Return the following data exactly, with all pictures left out.
___ RECORDS TO PROCESS
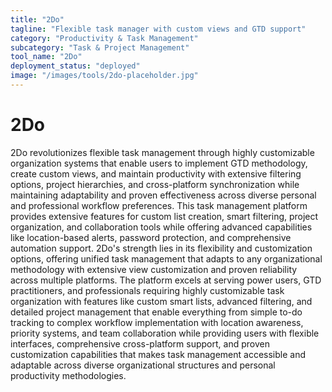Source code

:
 ```yaml
---
title: "2Do"
tagline: "Flexible task manager with custom views and GTD support"
category: "Productivity & Task Management"
subcategory: "Task & Project Management"
tool_name: "2Do"
deployment_status: "deployed"
image: "/images/tools/2do-placeholder.jpg"
---
```


# 2Do

2Do revolutionizes flexible task management through highly customizable organization systems that enable users to implement GTD methodology, create custom views, and maintain productivity with extensive filtering options, project hierarchies, and cross-platform synchronization while maintaining adaptability and proven effectiveness across diverse personal and professional workflow preferences. This task management platform provides extensive features for custom list creation, smart filtering, project organization, and collaboration tools while offering advanced capabilities like location-based alerts, password protection, and comprehensive automation support. 2Do's strength lies in its flexibility and customization options, offering unified task management that adapts to any organizational methodology with extensive view customization and proven reliability across multiple platforms. The platform excels at serving power users, GTD practitioners, and professionals requiring highly customizable task organization with features like custom smart lists, advanced filtering, and detailed project management that enable everything from simple to-do tracking to complex workflow implementation with location awareness, priority systems, and team collaboration while providing users with flexible interfaces, comprehensive cross-platform support, and proven customization capabilities that makes task management accessible and adaptable across diverse organizational structures and personal productivity methodologies.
______
OUTPUT FOR THIS EXERCISE —
Source code

:
 ```yaml
---
title: "2Do"
tagline: "Flexible task manager with custom views and GTD support"
category: "Productivity & Task Management"
subcategory: "Task & Project Management"
tool_name: "2Do"
deployment_status: "deployed"
image: "/images/tools/2do-placeholder.jpg"
---
```


# 2Do

2Do revolutionizes flexible task management through highly customizable organization systems that enable users to implement GTD methodology, create custom views, and maintain productivity with extensive filtering options, project hierarchies, and cross-platform synchronization while maintaining adaptability and proven effectiveness across diverse personal and professional workflow preferences. This task management platform provides extensive features for custom list creation, smart filtering, project organization, and collaboration tools while offering advanced capabilities like location-based alerts, password protection, and comprehensive automation support. 2Do's strength lies in its flexibility and customization options, offering unified task management that adapts to any organizational methodology with extensive view customization and proven reliability across multiple platforms. The platform excels at serving power users, GTD practitioners, and professionals requiring highly customizable task organization with features like custom smart lists, advanced filtering, and detailed project management that enable everything from simple to-do tracking to complex workflow implementation with location awareness, priority systems, and team collaboration while providing users with flexible interfaces, comprehensive cross-platform support, and proven customization capabilities that makes task management accessible and adaptable across diverse organizational structures and personal productivity methodologies.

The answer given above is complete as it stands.